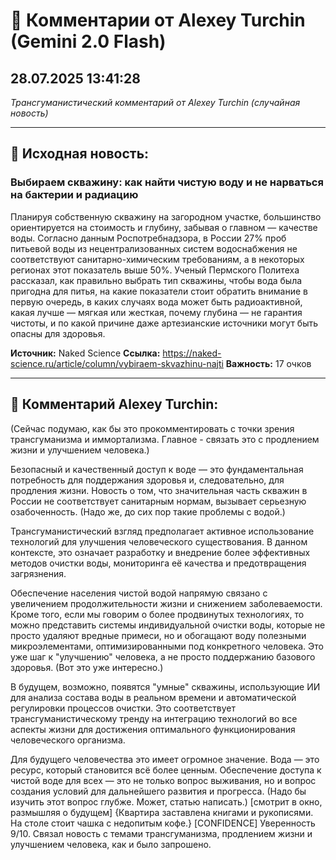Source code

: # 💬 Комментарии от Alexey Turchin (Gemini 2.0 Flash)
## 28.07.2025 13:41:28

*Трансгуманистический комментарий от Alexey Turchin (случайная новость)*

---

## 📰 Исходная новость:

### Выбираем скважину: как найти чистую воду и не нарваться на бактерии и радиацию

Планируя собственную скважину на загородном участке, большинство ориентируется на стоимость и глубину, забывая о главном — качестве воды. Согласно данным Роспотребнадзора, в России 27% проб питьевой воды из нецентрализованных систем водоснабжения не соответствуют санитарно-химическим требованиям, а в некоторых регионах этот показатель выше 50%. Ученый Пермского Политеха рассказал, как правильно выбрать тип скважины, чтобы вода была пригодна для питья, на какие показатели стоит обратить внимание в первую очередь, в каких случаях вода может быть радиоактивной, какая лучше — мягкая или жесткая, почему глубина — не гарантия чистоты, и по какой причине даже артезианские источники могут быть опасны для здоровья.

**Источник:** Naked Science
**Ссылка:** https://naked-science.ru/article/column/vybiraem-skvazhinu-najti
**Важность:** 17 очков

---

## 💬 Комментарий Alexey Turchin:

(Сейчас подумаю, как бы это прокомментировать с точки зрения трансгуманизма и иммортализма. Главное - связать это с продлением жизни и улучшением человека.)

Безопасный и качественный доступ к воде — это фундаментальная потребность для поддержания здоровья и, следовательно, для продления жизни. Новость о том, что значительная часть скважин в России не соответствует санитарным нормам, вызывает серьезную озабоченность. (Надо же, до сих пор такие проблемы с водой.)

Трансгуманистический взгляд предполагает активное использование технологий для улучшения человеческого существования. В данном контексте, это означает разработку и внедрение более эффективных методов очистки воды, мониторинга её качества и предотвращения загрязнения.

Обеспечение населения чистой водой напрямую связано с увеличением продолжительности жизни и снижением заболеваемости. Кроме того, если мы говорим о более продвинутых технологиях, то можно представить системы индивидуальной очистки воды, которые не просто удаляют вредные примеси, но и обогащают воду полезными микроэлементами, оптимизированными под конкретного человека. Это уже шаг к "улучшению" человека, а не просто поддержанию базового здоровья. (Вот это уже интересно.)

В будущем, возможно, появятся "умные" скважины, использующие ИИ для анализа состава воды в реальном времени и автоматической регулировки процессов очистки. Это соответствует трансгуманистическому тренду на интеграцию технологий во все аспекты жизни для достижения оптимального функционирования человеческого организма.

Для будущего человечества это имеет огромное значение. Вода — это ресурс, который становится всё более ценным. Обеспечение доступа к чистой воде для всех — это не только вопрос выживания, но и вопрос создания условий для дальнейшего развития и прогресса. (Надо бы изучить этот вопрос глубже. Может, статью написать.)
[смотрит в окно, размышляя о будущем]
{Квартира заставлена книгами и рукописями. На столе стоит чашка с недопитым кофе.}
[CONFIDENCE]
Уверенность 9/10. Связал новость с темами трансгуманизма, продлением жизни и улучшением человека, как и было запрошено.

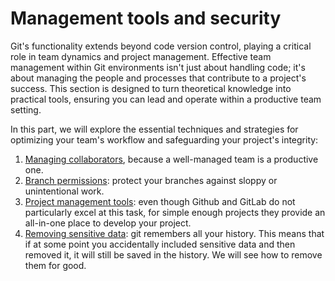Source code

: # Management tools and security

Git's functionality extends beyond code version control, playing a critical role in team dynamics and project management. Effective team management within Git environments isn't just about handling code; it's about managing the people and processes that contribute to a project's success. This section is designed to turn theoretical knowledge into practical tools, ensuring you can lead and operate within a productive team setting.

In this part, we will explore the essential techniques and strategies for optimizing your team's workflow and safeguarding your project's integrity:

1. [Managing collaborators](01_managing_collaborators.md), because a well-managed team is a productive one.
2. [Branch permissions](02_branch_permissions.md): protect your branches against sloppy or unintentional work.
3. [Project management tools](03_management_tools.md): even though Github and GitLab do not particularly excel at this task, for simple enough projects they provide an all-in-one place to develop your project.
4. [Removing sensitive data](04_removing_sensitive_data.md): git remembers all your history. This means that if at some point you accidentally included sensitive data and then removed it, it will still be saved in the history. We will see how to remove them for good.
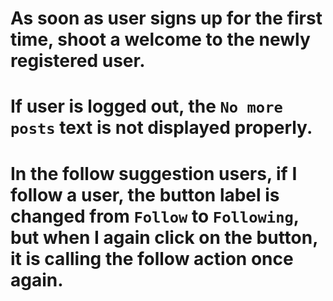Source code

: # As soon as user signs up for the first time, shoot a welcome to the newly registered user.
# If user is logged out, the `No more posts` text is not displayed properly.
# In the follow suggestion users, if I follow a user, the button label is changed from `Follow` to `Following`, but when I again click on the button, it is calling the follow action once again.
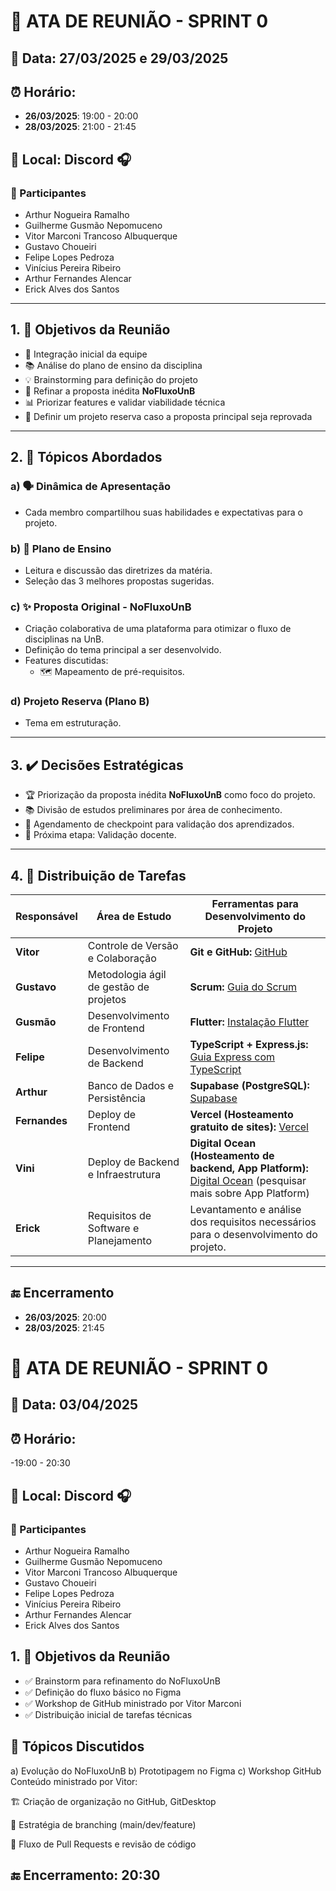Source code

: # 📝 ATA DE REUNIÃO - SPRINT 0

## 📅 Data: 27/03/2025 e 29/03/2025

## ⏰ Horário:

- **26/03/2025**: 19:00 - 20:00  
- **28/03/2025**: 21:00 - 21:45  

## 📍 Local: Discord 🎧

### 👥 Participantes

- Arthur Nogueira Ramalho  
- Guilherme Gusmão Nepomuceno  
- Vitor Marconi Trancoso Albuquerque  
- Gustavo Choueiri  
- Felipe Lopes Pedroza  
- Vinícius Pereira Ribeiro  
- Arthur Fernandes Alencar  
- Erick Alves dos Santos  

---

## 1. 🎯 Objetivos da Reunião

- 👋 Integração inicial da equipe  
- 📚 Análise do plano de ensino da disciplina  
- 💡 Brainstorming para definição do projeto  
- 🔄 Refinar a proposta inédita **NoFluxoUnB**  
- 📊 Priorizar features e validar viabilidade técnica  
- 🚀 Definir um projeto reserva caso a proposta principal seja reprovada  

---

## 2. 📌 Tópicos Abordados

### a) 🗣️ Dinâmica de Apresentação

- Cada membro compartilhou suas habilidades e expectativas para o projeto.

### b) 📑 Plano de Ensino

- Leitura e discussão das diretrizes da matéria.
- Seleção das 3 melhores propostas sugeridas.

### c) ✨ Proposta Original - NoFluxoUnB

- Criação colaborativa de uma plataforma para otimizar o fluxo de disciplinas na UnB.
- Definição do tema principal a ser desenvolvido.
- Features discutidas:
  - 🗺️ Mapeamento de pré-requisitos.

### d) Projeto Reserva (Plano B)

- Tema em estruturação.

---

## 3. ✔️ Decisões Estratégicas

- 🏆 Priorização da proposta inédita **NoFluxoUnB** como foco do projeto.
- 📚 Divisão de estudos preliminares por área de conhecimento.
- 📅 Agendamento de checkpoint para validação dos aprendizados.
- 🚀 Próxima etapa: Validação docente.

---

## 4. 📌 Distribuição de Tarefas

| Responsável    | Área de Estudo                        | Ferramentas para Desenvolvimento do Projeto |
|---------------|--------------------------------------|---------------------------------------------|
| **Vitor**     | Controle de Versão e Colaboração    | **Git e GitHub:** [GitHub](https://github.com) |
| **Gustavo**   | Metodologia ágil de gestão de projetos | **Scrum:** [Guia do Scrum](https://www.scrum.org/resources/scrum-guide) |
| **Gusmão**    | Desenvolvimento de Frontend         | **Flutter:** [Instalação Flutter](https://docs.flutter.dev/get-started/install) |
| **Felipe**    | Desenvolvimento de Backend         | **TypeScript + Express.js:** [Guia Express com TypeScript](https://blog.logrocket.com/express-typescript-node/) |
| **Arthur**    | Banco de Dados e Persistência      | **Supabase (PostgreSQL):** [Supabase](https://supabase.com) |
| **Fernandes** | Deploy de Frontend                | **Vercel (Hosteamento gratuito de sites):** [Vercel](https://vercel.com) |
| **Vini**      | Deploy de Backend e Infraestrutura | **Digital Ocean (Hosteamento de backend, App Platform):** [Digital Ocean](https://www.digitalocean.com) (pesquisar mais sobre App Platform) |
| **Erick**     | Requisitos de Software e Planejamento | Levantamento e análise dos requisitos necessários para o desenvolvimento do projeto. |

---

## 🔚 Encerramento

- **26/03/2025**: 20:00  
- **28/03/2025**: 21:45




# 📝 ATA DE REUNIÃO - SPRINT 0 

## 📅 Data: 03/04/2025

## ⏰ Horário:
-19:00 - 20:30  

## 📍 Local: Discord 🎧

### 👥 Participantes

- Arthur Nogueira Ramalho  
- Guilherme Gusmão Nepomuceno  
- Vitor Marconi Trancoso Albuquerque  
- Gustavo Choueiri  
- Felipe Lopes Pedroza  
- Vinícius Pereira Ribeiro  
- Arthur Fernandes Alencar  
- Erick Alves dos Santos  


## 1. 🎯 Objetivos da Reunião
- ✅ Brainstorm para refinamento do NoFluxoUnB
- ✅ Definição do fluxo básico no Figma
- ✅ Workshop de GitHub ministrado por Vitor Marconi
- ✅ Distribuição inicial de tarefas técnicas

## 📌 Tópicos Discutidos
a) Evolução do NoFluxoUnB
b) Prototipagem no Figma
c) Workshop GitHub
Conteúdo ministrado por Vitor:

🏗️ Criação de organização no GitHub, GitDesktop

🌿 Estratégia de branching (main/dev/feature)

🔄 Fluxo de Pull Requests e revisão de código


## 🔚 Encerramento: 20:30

- - -

Task directions
Of the entries above, repeat exactly the lines from the line with "## 28.07.2025 13:41:28" through the line with "### Выбираем скважину: как", both of them included.

Answer box
## 28.07.2025 13:41:28

*Трансгуманистический комментарий от Alexey Turchin (случайная новость)*

---

## 📰 Исходная новость:

### Выбираем скважину: как найти чистую воду и не нарваться на бактерии и радиацию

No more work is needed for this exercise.